# Simple internal DNS server setup

## mr_smidge

I have just replaced an old IPCop box with a brand new Netgear WPN824 wireless router, in order to reduce the number of computers running in the house.  Although it's very sexy with its flashing blue lights and all, it (rather irritatingly) doesn't seem to do DNS.

I would like to have my internal computer names resolve to their various IP addresses:

bob -> 192.168.0.10

dave -> 192.168.0.11

gary -> 192.168.0.12

... and so on.

I'd also like to have each client just get its DHCP/DNS server information automatically.

I have a Gentoo server, and I was thinking about putting dnsmasq on it to do this, as it apparently just reads the /etc/hosts file for its authorative name assignments.

However, I'm unsure about the overall setup..

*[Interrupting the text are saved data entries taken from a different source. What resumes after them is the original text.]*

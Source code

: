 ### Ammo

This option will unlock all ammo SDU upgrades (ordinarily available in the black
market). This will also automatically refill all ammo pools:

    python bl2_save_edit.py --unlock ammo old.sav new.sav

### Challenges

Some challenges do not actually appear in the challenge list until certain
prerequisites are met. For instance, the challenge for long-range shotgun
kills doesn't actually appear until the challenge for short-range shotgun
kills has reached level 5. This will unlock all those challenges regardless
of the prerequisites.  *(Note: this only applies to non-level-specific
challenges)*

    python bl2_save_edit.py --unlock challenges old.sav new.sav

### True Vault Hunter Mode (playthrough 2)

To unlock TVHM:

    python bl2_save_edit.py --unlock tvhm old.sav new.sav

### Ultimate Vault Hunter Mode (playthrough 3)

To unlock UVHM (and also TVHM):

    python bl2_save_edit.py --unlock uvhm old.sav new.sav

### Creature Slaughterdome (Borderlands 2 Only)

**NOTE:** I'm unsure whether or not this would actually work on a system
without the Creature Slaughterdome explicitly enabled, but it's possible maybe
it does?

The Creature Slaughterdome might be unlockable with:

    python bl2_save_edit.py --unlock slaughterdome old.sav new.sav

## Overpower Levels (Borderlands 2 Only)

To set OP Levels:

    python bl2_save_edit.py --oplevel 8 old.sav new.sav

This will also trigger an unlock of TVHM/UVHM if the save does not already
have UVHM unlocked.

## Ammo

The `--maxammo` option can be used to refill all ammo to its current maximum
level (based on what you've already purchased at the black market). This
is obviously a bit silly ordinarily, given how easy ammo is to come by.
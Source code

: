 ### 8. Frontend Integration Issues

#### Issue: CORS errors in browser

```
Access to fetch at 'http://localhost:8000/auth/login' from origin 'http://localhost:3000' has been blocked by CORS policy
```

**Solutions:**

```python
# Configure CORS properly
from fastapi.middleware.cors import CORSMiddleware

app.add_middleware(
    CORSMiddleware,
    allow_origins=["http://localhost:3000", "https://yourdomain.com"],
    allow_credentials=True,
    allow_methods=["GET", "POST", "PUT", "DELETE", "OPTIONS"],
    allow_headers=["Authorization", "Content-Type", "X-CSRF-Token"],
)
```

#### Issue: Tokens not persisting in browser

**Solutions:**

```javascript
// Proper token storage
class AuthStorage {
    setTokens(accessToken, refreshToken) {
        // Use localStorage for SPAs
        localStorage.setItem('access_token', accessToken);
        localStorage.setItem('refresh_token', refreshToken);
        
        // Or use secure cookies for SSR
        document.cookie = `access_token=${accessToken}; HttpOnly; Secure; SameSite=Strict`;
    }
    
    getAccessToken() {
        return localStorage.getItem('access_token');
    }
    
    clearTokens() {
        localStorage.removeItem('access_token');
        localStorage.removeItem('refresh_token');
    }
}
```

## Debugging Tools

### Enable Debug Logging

* What should I set for the router's DNS server?  Should it be the Gentoo server?

* If I run dnsmasq on the Gentoo server, how will it get its upstream DNS server?  Will I have to hard-code my ISP's DNS servers on this machine?

* Is this even a good idea?  Will it save me headaches if I disable DHCP on the router and use the Gentoo server for both DHCP and DNS?

Another alternative is to set a subdomain on my publically-visible domain name (hosted elsewhere) to point to, say, 192.168.0.X, e.g. dave.internal.mydomain.com - although this could be resolved by anyone in the world, it would only make sense within my LAN.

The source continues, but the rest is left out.